-------- Source data

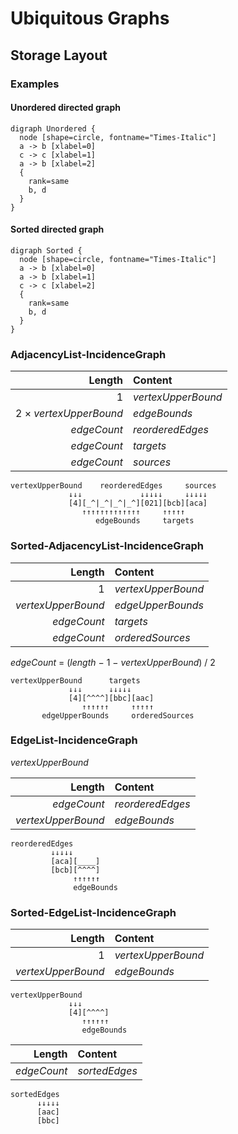 # Ubiquitous Graphs

## Storage Layout

### Examples

#### Unordered directed graph

```plantuml
digraph Unordered {
  node [shape=circle, fontname="Times-Italic"]
  a -> b [xlabel=0]
  c -> c [xlabel=1]
  a -> b [xlabel=2]
  {
    rank=same
    b, d
  }
}
```

#### Sorted directed graph

```plantuml
digraph Sorted {
  node [shape=circle, fontname="Times-Italic"]
  a -> b [xlabel=0]
  a -> b [xlabel=1]
  c -> c [xlabel=2]
  {
    rank=same
    b, d
  }
}
```

### AdjacencyList-IncidenceGraph

|                 Length | Content            |
|-----------------------:|:-------------------|
|                      1 | _vertexUpperBound_ |
| 2 × _vertexUpperBound_ | _edgeBounds_       |
|            _edgeCount_ | _reorderedEdges_   |
|            _edgeCount_ | _targets_          |
|            _edgeCount_ | _sources_          |

```
vertexUpperBound    reorderedEdges     sources
             ↓↓↓             ↓↓↓↓↓     ↓↓↓↓↓
             [4][_^|_^|_^|_^][021][bcb][aca]
                ↑↑↑↑↑↑↑↑↑↑↑↑↑     ↑↑↑↑↑
                   edgeBounds     targets
```

### Sorted-AdjacencyList-IncidenceGraph

|             Length | Content            |
|-------------------:|:-------------------|
|                  1 | _vertexUpperBound_ |
| _vertexUpperBound_ | _edgeUpperBounds_  |
|        _edgeCount_ | _targets_          |
|        _edgeCount_ | _orderedSources_   |

_edgeCount_ = (_length_ − 1 − _vertexUpperBound_) / 2

```
vertexUpperBound      targets
             ↓↓↓      ↓↓↓↓↓
             [4][^^^^][bbc][aac]
                ↑↑↑↑↑↑     ↑↑↑↑↑
       edgeUpperBounds     orderedSources
```

### EdgeList-IncidenceGraph

_vertexUpperBound_

|             Length | Content          |
|-------------------:|:-----------------|
|        _edgeCount_ | _reorderedEdges_ |
| _vertexUpperBound_ | _edgeBounds_     |

```
reorderedEdges
         ↓↓↓↓↓
         [aca][____]
         [bcb][^^^^]
              ↑↑↑↑↑↑
              edgeBounds
```

### Sorted-EdgeList-IncidenceGraph

|             Length | Content            |
|-------------------:|:-------------------|
|                  1 | _vertexUpperBound_ |
| _vertexUpperBound_ | _edgeBounds_       |

```
vertexUpperBound
             ↓↓↓
             [4][^^^^]
                ↑↑↑↑↑↑
                edgeBounds
```

|        Length | Content          |
|--------------:|:-----------------|
|   _edgeCount_ | _sortedEdges_    |

```
sortedEdges
      ↓↓↓↓↓
      [aac]
      [bbc]
```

----------------

◆ Work task ◆
If a line in the material above holds "Unordered", copy it.

◆ Written reply ◆
#### Unordered directed graph
digraph Unordered {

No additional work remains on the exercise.